Task #2526
closed
Application crashes after trying to put large data into face
Added by susmit shannigrahi almost 10 years ago.
Updated about 9 years ago.
Description
I have an application that puts a large data object (1GB or more) into a NFD face. I have set the MAX_NDN_PACKET_SIZE to 2GB. The application can put around 800MB of data into NFD. Any larger, and it crashes with the following error:
terminate called after throwing an instance of 'ndn::Transport::Error'
what(): error while connecting to the forwarder
Attached the gdb log of the application and the NFD log.
Application Trace
#0 0x00007ffff524e877 in raise () from /lib64/libc.so.6
#1 0x00007ffff524ff68 in abort () from /lib64/libc.so.6
#2 0x00007ffff5b54dd5 in gnu_cxx::verbose_terminate_handler() () from /lib64/libstdc++.so.6
#3 0x00007ffff5b52d46 in ?? () from /lib64/libstdc++.so.6
#4 0x00007ffff5b52d73 in std::terminate() () from /lib64/libstdc++.so.6
#5 0x00007ffff5b52fe9 in __cxa_rethrow () from /lib64/libstdc++.so.6
#6 0x000000000045f64a in ndn::Face::processEvents (this=this@entry=0x7fffffffde20, timeout=..., keepThread=keepThread@entry=false) at ../src/face.cpp:445
#7 0x0000000000453247 in ndn::Producer::run (this=this@entry=0x7fffffffdd90) at ../tools/ndnputbigchunk.cpp:109
#8 0x000000000044a465 in ndn::main (argc=, argv=) at ../tools/ndnputbigchunk.cpp:137
#9 0x00007ffff523ad65 in __libc_start_main () from /lib64/libc.so.6
#10 0x0000000000451ea1 in _start ()
Files
- Project changed from NFD to ndn-cxx
- Target version set to Unsupported
I can only think about memory exhaustion
Please attach application code.
Remember that your application shouldn't send Data without first receiving an Interest.

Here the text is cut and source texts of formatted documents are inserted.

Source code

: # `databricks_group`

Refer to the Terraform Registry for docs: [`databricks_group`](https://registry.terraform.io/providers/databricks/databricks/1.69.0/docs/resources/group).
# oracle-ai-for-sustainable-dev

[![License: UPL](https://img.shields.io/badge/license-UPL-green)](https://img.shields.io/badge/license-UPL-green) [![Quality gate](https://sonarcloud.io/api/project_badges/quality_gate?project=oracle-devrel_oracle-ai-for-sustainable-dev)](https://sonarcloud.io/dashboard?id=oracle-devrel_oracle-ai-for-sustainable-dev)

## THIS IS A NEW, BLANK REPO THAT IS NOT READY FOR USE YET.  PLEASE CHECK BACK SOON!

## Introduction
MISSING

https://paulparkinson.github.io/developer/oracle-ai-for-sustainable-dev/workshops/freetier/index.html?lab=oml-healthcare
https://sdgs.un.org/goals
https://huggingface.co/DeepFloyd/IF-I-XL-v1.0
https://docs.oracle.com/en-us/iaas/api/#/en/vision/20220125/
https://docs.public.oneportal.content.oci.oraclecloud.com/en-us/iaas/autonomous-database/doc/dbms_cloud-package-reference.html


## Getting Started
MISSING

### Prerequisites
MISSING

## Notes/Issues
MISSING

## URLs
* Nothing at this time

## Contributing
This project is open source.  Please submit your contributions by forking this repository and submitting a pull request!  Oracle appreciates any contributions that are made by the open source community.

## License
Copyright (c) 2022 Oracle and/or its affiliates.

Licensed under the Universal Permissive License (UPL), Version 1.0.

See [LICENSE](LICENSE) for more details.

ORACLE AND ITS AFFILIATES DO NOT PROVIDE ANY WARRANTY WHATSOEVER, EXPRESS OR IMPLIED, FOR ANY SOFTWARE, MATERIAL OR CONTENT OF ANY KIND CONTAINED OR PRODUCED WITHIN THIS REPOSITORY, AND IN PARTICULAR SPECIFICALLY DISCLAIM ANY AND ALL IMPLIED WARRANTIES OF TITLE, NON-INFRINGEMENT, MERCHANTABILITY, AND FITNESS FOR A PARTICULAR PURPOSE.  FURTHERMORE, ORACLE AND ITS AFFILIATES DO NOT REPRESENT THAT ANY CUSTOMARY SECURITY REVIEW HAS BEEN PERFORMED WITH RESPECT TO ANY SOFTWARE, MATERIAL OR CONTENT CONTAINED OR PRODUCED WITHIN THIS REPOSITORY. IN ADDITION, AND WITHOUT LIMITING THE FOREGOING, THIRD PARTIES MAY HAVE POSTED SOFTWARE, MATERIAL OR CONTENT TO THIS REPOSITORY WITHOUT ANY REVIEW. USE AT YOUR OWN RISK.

As announced, NFD will not accept unsolicited Data.
I plotted the memory with 0.01 sec sampling, the machine is not running out, it has 128GB RAM.
Please attach application code.
http://redmine.named-data.net/attachments/download/191/ndnputbigchunk.cpp
Remember that your application shouldn't send Data without first receiving an Interest.

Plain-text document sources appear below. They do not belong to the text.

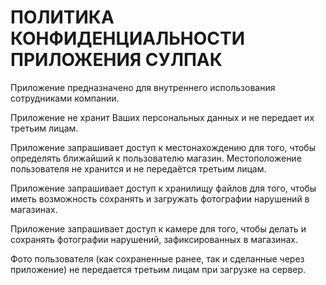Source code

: # ПОЛИТИКА КОНФИДЕНЦИАЛЬНОСТИ ПРИЛОЖЕНИЯ СУЛПАК

Приложение предназначено для внутреннего использования сотрудниками компании.

Приложение не хранит Ваших персональных данных и не передает их третьим лицам.

Приложение запрашивает доступ к местонахождению для того, чтобы определять ближайший к пользователю магазин. Местоположение пользователя не хранится и не передаётся третьим лицам.

Приложение запрашивает доступ к хранилищу файлов для того, чтобы иметь возможность сохранять и загружать фотографии нарушений в магазинах.

Приложение запрашивает доступ к камере для того, чтобы делать и сохранять фотографии нарушений, зафиксированных в магазинах.

Фото пользователя (как сохраненные ранее, так и сделанные через приложение) не передается третьим лицам при загрузке на сервер.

As announced, NFD will not accept unsolicited Data.
Ok. But why crash at 800MB? Should NFD not reject whenever it receives any unsolicited data?
This app is sending unsolicited Data into NFD.
When doing so, the Face is not yet connected.
The correct behavior should be: NFD drops those Data; app shouldn't crash.
I guess some buffer used by Face::put
is full, most likely StreamTransportImpl<..>::m_transmissionQueue
.
I have put this in the stream-face.hpp:
284 while (m_inputBufferSize - offset > 0)
285 {
286 isOk = Block::fromBuffer(m_inputBuffer + offset, m_inputBufferSize - offset, element);
287 if (!isOk){
288 NFD_LOG_WARN("Can not create block from buffer");
289 break;
290 }
291
When the app crashes, NFD log also shows "Can not create block from buffer".
It's normal on NFD side. NFD should show this many times until the whole packet is received. If only part of packet is received, it cannot yet decode TLV
Also, I printed the error code in the error handler (stream.hpp, line 273).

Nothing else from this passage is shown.